(Records shown)

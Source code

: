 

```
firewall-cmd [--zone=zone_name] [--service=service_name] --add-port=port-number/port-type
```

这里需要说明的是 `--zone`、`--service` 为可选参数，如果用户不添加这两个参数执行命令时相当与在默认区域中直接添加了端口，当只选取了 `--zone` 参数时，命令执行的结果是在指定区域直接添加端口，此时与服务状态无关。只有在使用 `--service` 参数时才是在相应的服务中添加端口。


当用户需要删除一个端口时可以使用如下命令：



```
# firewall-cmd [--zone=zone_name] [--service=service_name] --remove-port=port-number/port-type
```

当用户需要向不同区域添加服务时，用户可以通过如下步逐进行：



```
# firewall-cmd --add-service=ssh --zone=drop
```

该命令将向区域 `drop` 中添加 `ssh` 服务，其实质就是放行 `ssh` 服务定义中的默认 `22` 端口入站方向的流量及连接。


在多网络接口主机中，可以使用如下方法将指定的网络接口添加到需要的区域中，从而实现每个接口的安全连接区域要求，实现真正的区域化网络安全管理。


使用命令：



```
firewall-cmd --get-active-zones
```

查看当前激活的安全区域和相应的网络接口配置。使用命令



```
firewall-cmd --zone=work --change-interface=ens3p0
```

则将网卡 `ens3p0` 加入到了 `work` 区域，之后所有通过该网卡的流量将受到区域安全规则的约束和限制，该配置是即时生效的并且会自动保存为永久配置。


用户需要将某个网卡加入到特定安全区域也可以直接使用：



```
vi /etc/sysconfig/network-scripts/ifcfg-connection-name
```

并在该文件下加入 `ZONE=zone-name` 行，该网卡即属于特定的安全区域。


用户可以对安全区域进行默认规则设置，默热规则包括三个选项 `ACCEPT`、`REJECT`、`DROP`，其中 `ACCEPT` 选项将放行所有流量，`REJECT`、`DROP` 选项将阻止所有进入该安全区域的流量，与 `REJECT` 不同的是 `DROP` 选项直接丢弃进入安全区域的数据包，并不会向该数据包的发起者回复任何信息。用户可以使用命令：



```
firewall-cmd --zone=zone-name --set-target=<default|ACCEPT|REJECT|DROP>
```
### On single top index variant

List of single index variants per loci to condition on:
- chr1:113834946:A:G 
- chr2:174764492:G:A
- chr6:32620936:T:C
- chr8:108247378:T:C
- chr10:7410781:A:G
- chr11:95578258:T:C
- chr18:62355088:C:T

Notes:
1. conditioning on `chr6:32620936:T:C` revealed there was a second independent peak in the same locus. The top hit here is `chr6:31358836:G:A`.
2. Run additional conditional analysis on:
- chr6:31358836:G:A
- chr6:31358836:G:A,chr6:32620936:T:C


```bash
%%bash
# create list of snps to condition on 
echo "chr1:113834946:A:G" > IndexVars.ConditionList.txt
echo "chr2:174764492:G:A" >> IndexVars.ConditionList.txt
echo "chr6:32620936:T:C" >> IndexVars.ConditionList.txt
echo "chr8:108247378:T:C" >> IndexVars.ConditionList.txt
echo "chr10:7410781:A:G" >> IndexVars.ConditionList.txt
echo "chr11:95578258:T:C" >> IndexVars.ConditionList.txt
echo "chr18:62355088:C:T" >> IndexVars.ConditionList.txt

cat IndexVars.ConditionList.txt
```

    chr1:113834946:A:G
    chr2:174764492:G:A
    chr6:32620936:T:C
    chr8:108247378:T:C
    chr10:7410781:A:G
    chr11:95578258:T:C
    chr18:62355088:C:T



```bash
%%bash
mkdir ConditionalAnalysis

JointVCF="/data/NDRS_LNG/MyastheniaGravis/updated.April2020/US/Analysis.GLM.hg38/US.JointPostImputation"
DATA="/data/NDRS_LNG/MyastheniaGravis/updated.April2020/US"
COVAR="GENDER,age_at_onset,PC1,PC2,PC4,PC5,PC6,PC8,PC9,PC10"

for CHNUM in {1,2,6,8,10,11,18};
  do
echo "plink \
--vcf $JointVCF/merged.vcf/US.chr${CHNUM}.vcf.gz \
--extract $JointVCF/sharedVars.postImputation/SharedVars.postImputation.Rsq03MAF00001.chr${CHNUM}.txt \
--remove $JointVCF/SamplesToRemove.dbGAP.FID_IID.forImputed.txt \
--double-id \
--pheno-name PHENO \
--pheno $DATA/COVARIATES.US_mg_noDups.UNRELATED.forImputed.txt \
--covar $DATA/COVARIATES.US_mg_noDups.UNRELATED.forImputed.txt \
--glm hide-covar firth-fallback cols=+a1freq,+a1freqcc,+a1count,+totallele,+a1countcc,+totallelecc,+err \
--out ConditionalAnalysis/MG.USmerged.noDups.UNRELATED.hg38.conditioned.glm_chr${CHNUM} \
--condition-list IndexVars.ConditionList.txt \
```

(End Records shown)

Take each line of the material that contains the word "ConditionList" and list it.

Expected answer:
echo "chr1:113834946:A:G" > IndexVars.ConditionList.txt
echo "chr2:174764492:G:A" >> IndexVars.ConditionList.txt
echo "chr6:32620936:T:C" >> IndexVars.ConditionList.txt
echo "chr8:108247378:T:C" >> IndexVars.ConditionList.txt
echo "chr10:7410781:A:G" >> IndexVars.ConditionList.txt
echo "chr11:95578258:T:C" >> IndexVars.ConditionList.txt
echo "chr18:62355088:C:T" >> IndexVars.ConditionList.txt
cat IndexVars.ConditionList.txt
--condition-list IndexVars.ConditionList.txt \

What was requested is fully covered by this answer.